Jack heaves a deep sigh, and throws back the rest of the coffee in his mug before looking around the familiar kitchen. "As you probably found out when you came here, my parents left this place to me in their will. Well," he pauses, "Me and my sister, Julia. Only, Julia passed as well. I was fifteen when it happened. It was a fire in a barn that stood in the field out back," he nods his head in the direction of a window. "It was also my Pa's workshop. He was a carpenter, and made a lot of the furniture for this town, and Eau Claire. Its how we could afford this big house. Anyway, all three of them were in that barn, and I was out with some friends at the time. It was summer, so there was no school, and a bunch of us were out at the lake swimming and goofing off when an officer came to fetch me and tell me the news. They're not sure how the fire started. Their guess was a lamp got knocked over or something but the whole place was wood and straw so it went up quickly. I was told that my father and mother were both in there working when the blaze started and both got out, but then my sister went in to try and save some of the animals and got trapped by a fallen beam, and then my father ran in after her and my mother as well. It all happened so quickly because it as so hot and dry here already. After I was given the news, I couldn't handle being here alone. I was too young and it was all too much, so I just took off, and you know most of the rest."
"Oh, Jack. I'm so sorry." She had heard his abridged version of the story before, and she had found out more from the people around town, but hearing it in his words was difficult, especially when she took into account that he was speaking of the family that had inhabited this house that she had lived in now for nearly a decade. She felt an odd kind of kinship with the people who had lived here. The story of their lives that had been left behind had made her feel closer to Jack, even when she had believed him to be dead as well, and had given her a kind of heritage to pass on to her daughter.

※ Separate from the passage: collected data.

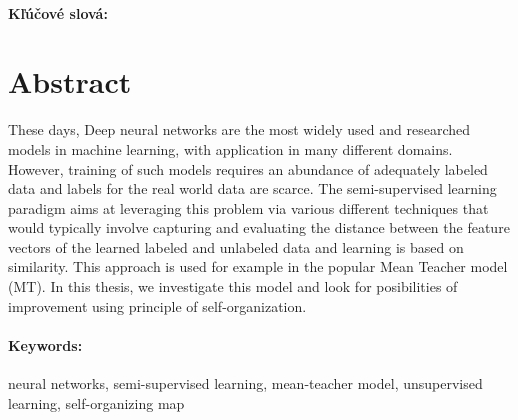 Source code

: \documentclass[12pt, twoside]{book}
\begin{document}
\color{black}



\paragraph*{Kľúčové slová:} 




\newpage 
\section*{Abstract}

\color{red}

These days, Deep neural networks are the most widely used and researched models in machine learning, with application in many different domains. However, training of such models requires an abundance of adequately labeled data and labels for the real world data are scarce. The semi-supervised learning paradigm aims at leveraging this problem via various different techniques that would typically involve capturing and evaluating the distance between the feature vectors of the learned labeled and unlabeled data and learning is based on similarity. This approach is used for example in the popular Mean Teacher model (MT). In this thesis, we investigate this model and look for posibilities of improvement using principle of self-organization.

\color{black}




\paragraph*{Keywords:} neural networks, semi-supervised learning, mean-teacher model, unsupervised learning, self-organizing map %



%
%
%
%
\end{document}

Jack nods, and reaches for her hand again, rubbing his thumb over her knuckles as he speaks. "I got back to the states a little over a month ago, and a discharge stipend only goes so far. I can't move around as well as I used to be able to, so some kind of factory job or shipyard work was out of the question, and with more kids on the way Fabrizio's apartment was a little crowded, but I knew I had the house and whatever may be left in my parents accounts, or at least I hoped I did. It had been fifteen years, so for all anybody in Chippewa Falls knew I was long dead or never gonna return. I knew that the house had either been let or left to ruin, but I figured I had nothing else to lose in finding out. If anything I could find a job in in a school in Eau Claire or something if there was nothing here, but I wanted to see, and I wanted to come and visit my family's graves before I never got the chance. I just got into town yesterday, and I went to see Murphy about the will this morning. That's when I was led straight to you."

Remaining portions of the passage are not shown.